Directions for this task:
Take the listing below and reproduce it in full. Change nothing.

Task input:
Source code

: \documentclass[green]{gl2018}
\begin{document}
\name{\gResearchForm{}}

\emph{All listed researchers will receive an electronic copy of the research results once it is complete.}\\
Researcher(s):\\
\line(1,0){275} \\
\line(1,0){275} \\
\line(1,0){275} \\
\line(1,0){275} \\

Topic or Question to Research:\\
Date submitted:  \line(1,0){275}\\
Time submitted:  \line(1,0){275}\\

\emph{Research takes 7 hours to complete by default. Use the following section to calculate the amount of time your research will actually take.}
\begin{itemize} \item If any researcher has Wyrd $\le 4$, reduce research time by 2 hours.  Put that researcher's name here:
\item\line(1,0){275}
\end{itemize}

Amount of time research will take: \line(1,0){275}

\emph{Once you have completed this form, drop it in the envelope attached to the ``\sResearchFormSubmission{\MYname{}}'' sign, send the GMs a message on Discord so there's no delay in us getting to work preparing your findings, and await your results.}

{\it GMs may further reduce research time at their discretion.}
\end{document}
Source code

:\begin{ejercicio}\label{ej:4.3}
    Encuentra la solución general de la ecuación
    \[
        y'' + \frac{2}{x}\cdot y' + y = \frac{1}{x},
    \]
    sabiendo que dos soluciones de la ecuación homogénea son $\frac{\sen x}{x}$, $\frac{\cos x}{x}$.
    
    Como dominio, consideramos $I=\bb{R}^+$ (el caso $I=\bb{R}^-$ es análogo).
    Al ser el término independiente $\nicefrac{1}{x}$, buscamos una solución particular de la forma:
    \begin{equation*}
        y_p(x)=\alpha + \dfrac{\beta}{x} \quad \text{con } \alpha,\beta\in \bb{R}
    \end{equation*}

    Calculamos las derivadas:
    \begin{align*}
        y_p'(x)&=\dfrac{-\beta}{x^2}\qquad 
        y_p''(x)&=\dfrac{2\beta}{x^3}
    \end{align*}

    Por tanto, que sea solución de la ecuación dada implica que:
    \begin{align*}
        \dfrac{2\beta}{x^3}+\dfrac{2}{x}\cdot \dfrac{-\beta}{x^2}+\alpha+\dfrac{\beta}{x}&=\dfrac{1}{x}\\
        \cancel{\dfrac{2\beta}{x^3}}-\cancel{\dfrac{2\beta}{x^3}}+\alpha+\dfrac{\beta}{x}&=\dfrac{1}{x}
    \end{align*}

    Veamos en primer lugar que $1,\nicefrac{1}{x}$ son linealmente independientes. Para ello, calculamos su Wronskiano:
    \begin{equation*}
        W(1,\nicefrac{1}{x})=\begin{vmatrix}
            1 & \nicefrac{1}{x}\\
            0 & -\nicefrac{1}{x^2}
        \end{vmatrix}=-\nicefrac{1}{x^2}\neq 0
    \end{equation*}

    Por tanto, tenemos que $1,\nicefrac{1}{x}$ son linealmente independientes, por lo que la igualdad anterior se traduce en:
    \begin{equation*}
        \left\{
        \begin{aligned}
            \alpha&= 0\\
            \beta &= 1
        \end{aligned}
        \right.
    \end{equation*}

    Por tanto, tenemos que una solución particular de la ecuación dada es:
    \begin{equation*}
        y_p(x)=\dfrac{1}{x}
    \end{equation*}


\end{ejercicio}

Task response:
Source code

: \documentclass[green]{gl2018}
\begin{document}
\name{\gResearchForm{}}

\emph{All listed researchers will receive an electronic copy of the research results once it is complete.}\\
Researcher(s):\\
\line(1,0){275} \\
\line(1,0){275} \\
\line(1,0){275} \\
\line(1,0){275} \\

Topic or Question to Research:\\
Date submitted:  \line(1,0){275}\\
Time submitted:  \line(1,0){275}\\

\emph{Research takes 7 hours to complete by default. Use the following section to calculate the amount of time your research will actually take.}
\begin{itemize} \item If any researcher has Wyrd $\le 4$, reduce research time by 2 hours.  Put that researcher's name here:
\item\line(1,0){275}
\end{itemize}

Amount of time research will take: \line(1,0){275}

\emph{Once you have completed this form, drop it in the envelope attached to the ``\sResearchFormSubmission{\MYname{}}'' sign, send the GMs a message on Discord so there's no delay in us getting to work preparing your findings, and await your results.}

{\it GMs may further reduce research time at their discretion.}
\end{document}
Source code

:\begin{ejercicio}\label{ej:4.3}
    Encuentra la solución general de la ecuación
    \[
        y'' + \frac{2}{x}\cdot y' + y = \frac{1}{x},
    \]
    sabiendo que dos soluciones de la ecuación homogénea son $\frac{\sen x}{x}$, $\frac{\cos x}{x}$.
    
    Como dominio, consideramos $I=\bb{R}^+$ (el caso $I=\bb{R}^-$ es análogo).
    Al ser el término independiente $\nicefrac{1}{x}$, buscamos una solución particular de la forma:
    \begin{equation*}
        y_p(x)=\alpha + \dfrac{\beta}{x} \quad \text{con } \alpha,\beta\in \bb{R}
    \end{equation*}

    Calculamos las derivadas:
    \begin{align*}
        y_p'(x)&=\dfrac{-\beta}{x^2}\qquad 
        y_p''(x)&=\dfrac{2\beta}{x^3}
    \end{align*}

    Por tanto, que sea solución de la ecuación dada implica que:
    \begin{align*}
        \dfrac{2\beta}{x^3}+\dfrac{2}{x}\cdot \dfrac{-\beta}{x^2}+\alpha+\dfrac{\beta}{x}&=\dfrac{1}{x}\\
        \cancel{\dfrac{2\beta}{x^3}}-\cancel{\dfrac{2\beta}{x^3}}+\alpha+\dfrac{\beta}{x}&=\dfrac{1}{x}
    \end{align*}

    Veamos en primer lugar que $1,\nicefrac{1}{x}$ son linealmente independientes. Para ello, calculamos su Wronskiano:
    \begin{equation*}
        W(1,\nicefrac{1}{x})=\begin{vmatrix}
            1 & \nicefrac{1}{x}\\
            0 & -\nicefrac{1}{x^2}
        \end{vmatrix}=-\nicefrac{1}{x^2}\neq 0
    \end{equation*}

    Por tanto, tenemos que $1,\nicefrac{1}{x}$ son linealmente independientes, por lo que la igualdad anterior se traduce en:
    \begin{equation*}
        \left\{
        \begin{aligned}
            \alpha&= 0\\
            \beta &= 1
        \end{aligned}
        \right.
    \end{equation*}

    Por tanto, tenemos que una solución particular de la ecuación dada es:
    \begin{equation*}
        y_p(x)=\dfrac{1}{x}
    \end{equation*}


\end{ejercicio}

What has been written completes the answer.